Chicago preschool programs move forward during COVID-19 pandemic but raise warning flag


It has now been seven weeks since the Carole Robertson Center for Learning reopened its early childhood education programs in the face of the COVID-19 pandemic, and it hasn’t been easy.

There were new safety procedures for personnel, additional responsibilities for everyone, as well as additional costs for protective equipment, cleaning and personnel requirements.

On three occasions, a person who contracted the virus necessitated the closure of an entire classroom, forcing all students and teachers in the class to stay home for two weeks.

When this happens, other families often choose to keep their children at home for a period of time as well. Government funding related to enrollment and attendance decreases accordingly.

But even though Chicago’s public schools will keep classrooms closed this fall, the Carole Robertson Center and other nonprofits that form the backbone of Chicago’s early childhood education network are moving forward. ‘before.

There is not much to choose from. Their families need them, perhaps more than ever, as a source of quality preschool education, but also for childcare, after-school and summer programs for their school-aged children, even for children. diapers and food.

More fundamentally, they need it as a source of strength because the pandemic and its economic fallout have stressed so many other aspects of their lives.

The Carole Robertson Center operates in North Lawndale and Little Village, serving communities that have been disproportionately affected by the coronavirus and the city’s summer of violence. Many parents are essential workers who have no choice but to work from home.
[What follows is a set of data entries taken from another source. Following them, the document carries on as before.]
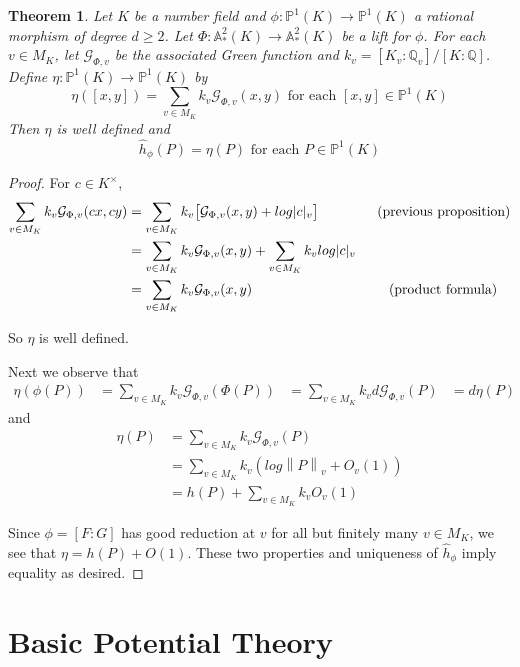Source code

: \documentclass{amsart}
\newtheorem{thm}{Theorem}[section]
\newcommand\norm[1]{\left\lVert#1\right\rVert}
\newcommand{\AFAF}{\mathbb{A}^2}
\newcommand{\Q}{\mathbb{Q}}
\renewcommand{\P}{\mathbb{P}}
\newcommand{\MCG}{\mathcal{G}}
\begin{document}
\begin{thm}
Let $K$ be a number field and $\phi:\P^1(K) \rightarrow \P^1(K)$ a rational morphism of degree $d \geq 2$. Let $\Phi:\AFAF_*(K) \rightarrow \AFAF_*(K)$ be a lift for $\phi$. For each $v \in M_K$, let $\MCG_{\Phi,v}$ be the associated Green function and $k_v = [K_v:\Q_v]/[K:\Q]$. Define $\eta: \P^1(K) \rightarrow \P^1(K)$ by $$\eta([x,y]) = \sum_{v \in M_K}k_v\MCG_{\Phi,v}(x,y) \text{ for each } [x,y] \in \P^1(K)$$ Then $\eta$ is well defined and  $$\hat{h}_{\phi}(P) = \eta(P) \text{ for each } P \in \P^1(K)$$
\end{thm}

\begin{proof}
For $c \in K^{\times}$, 
\begin{align*}
\sum_{v \in M_K}k_v \MCG_{\Phi,v}(cx,cy) 
&= \sum_{v \in M_K}k_v \big[\MCG_{\Phi,v}(x,y)+log|c|_v\big] \hspace{15mm} \text{(previous proposition)}\\
&= \sum_{v \in M_K}k_v \MCG_{\Phi,v}(x,y) +\sum_{v \in M_K}k_vlog|c|_v\\
&= \sum_{v \in M_K}k_v \MCG_{\Phi,v}(x,y) \hspace{35mm}\text{(product formula)}
\end{align*}

\noindent So $\eta$ is well defined.

Next we observe that 
\begin{align*}
\eta (\phi (P)) 
&= \sum_{v \in M_K} k_v \MCG_{\Phi, v}(\Phi(P))
&= \sum_{v \in M_K} k_v d\MCG_{\Phi, v}(P)
&= d \eta(P)
\end{align*} 
and 
\begin{align*}
\eta(P) 
&= \sum_{v \in M_K} k_v \MCG_{\Phi, v}(P)\\
&= \sum_{v \in M_K} k_v (log\norm{P}_v +O_v(1))\\
&= h(P) + \sum_{v \in M_K} k_v O_v(1) 
\end{align*}

Since $\phi = [F:G]$ has good reduction at $v$ for all but finitely many $v \in M_K$, we see that $\eta = h(P)+O(1)$. These two properties and uniqueness of $\hat{h}_{\phi}$ imply equality as desired.

\end{proof}


\section{Basic Potential Theory}
\end{document}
Most of the other major early childhood service providers perform similar roles in their neighborhoods, which I guess is why they recently sent out some sort of joint distress signal. In a written statement, leaders of 14 community-based nonprofits have warned that COVID-19 is “destabilizing our classrooms” by creating more needs for services while damaging their financial foundations.

“Without stable funding, we cannot keep our promise,” they wrote in an appeal to supporters in government and the private sector.
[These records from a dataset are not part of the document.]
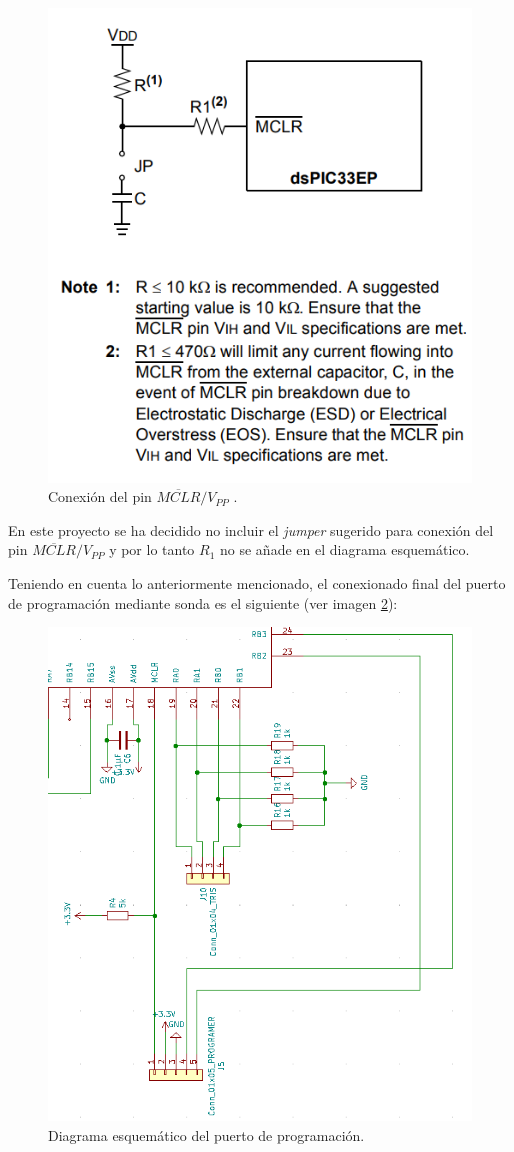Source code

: \begin{itemize}
    \begin{figure}[H]
    \centering 
    \includegraphics[width=.6\linewidth]{pictures/MCLR.PNG}
    \caption{Conexión del pin $\overline{MCLR}/V_{PP}$ \cite{DsPIC33EP512GM60416BitMicrocontrollers}.}
    \label{fig:MCL_Conexionado}
    \end{figure}
    
    En este proyecto se ha decidido no incluir el \textit{jumper} sugerido para conexión del pin $\overline{MCLR}/V_{PP}$ y por lo tanto $R_1$ no se añade en el diagrama esquemático.
    
    Teniendo en cuenta lo anteriormente mencionado, el conexionado final del puerto de programación mediante sonda es el siguiente (ver imagen \ref{fig:Sonda_Esquematico}):
    
    \begin{figure}[H]
    \centering 
    \includegraphics[width=.5\linewidth]{pictures/sonda.PNG}
    \caption{Diagrama esquemático del puerto de programación.}
    \label{fig:Sonda_Esquematico}
    \end{figure}
    

\end{itemize}
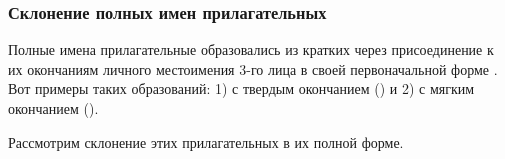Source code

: \documentclass[11pt,a4paper,oneside]{memoir}
\begin{document}
                \subsubsection{Склонение полных имен прилагательных}

    Полные имена прилагательные образовались из кратких через присоединение к их окончаниям личного местоимения 3-го лица в своей первоначальной форме {}. Вот примеры таких образований: 1) с твердым окончанием ({}) и 2) с мягким окончанием ({}).
    
    \bigskip{}

    Рассмотрим склонение этих прилагательных в их полной форме.
    
\end{document}
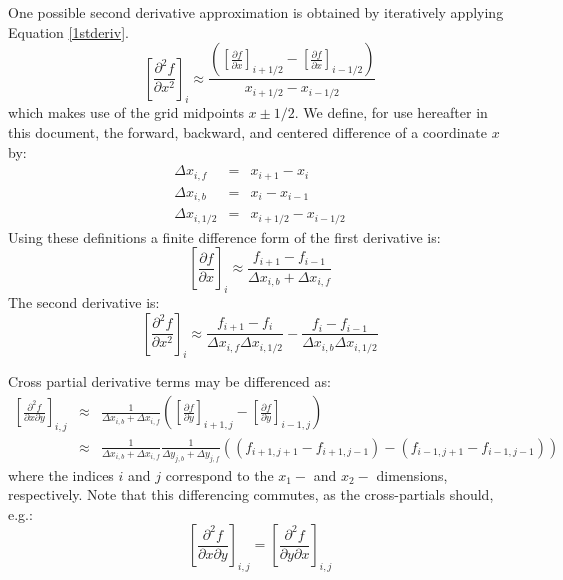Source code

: \documentclass[11pt,letterpaper]{article}
\begin{document}
One possible second derivative approximation is obtained by iteratively applying Equation \ref{1stderiv}.  
\begin{equation}
\left[ \frac{\partial^2 f}{\partial x^2} \right]_i \approx \frac{\left( \left[ \frac{\partial f}{\partial x} \right]_{i+1/2} - \left[ \frac{\partial f}{\partial x} \right]_{i-1/2} \right)}{x_{i+1/2} - x_{i-1/2}} 
\end{equation}
which makes use of the grid midpoints $x\pm1/2$.  We define, for use hereafter in this document, the forward, backward, and centered difference of a coordinate $x$ by:
\begin{eqnarray}
\Delta x_{i,f} &=& x_{i+1} - x_i \nonumber \\
\Delta x_{i,b} &=& x_i - x_{i-1} \nonumber \\
\Delta x_{i,1/2} &=& x_{i+1/2} - x_{i-1/2} \nonumber
\end{eqnarray}
Using these definitions a finite difference form of the first derivative is:
\begin{equation}
\left[ \frac{\partial f}{\partial x} \right]_i \approx \frac{f_{i+1} - f_{i-1}}{\Delta x_{i,b}+\Delta x_{i,f}}
\end{equation}
The second derivative is:
\begin{equation}
\left[ \frac{\partial^2 f}{\partial x^2} \right]_i \approx \frac{f_{i+1} - f_i}{\Delta x_{i,f}\Delta x_{i,1/2}} - \frac{f_i - f_{i-1}}{\Delta x_{i,b}\Delta x_{i,1/2}}
\end{equation}

Cross partial derivative terms may be differenced as:
\begin{eqnarray}
\left[ \frac{\partial^2 f}{\partial x \partial y} \right]_{i,j} &\approx& \frac{1}{\Delta x_{i,b} + \Delta x_{i,f}}\left( \left[ \frac{\partial f}{\partial y} \right]_{i+1,j} - \left[ \frac{\partial f}{\partial y} \right]_{i-1,j} \right) \\
 &\approx& \frac{1}{\Delta x_{i,b} + \Delta x_{i,f}} \frac{1}{\Delta y_{j,b} + \Delta y_{j,f}} \left( \left( f_{i+1,j+1} - f_{i+1,j-1} \right) - \left( f_{i-1,j+1} - f_{i-1,j-1} \right) \right)
\end{eqnarray}
where the indices $i$ and $j$ correspond to the $x_1-$ and $x_2-$ dimensions, respectively.  Note that this differencing commutes, as the cross-partials should, e.g.:
\begin{equation}
\left[ \frac{\partial^2 f}{\partial x \partial y} \right]_{i,j} = \left[ \frac{\partial^2 f}{\partial y \partial x} \right]_{i,j}
\end{equation}
\end{document}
This comes after a decade in which there have been notable strides in recognizing that appropriate funding for early childhood education is essential to help low-income families bridge the yawning gap of opportunity. . Now these gains seem fragile.

“The ripple effects of this virus will be felt for a very, very long time,” said Bela Mote, CEO of the Carole Robertson Center.

Early childhood education providers like the Carole Robertson Center for Learning are striving to keep operating during the pandemic.
Provided

His organization was the first of the city’s early childhood centers to reopen after the governor’s closing order was lifted.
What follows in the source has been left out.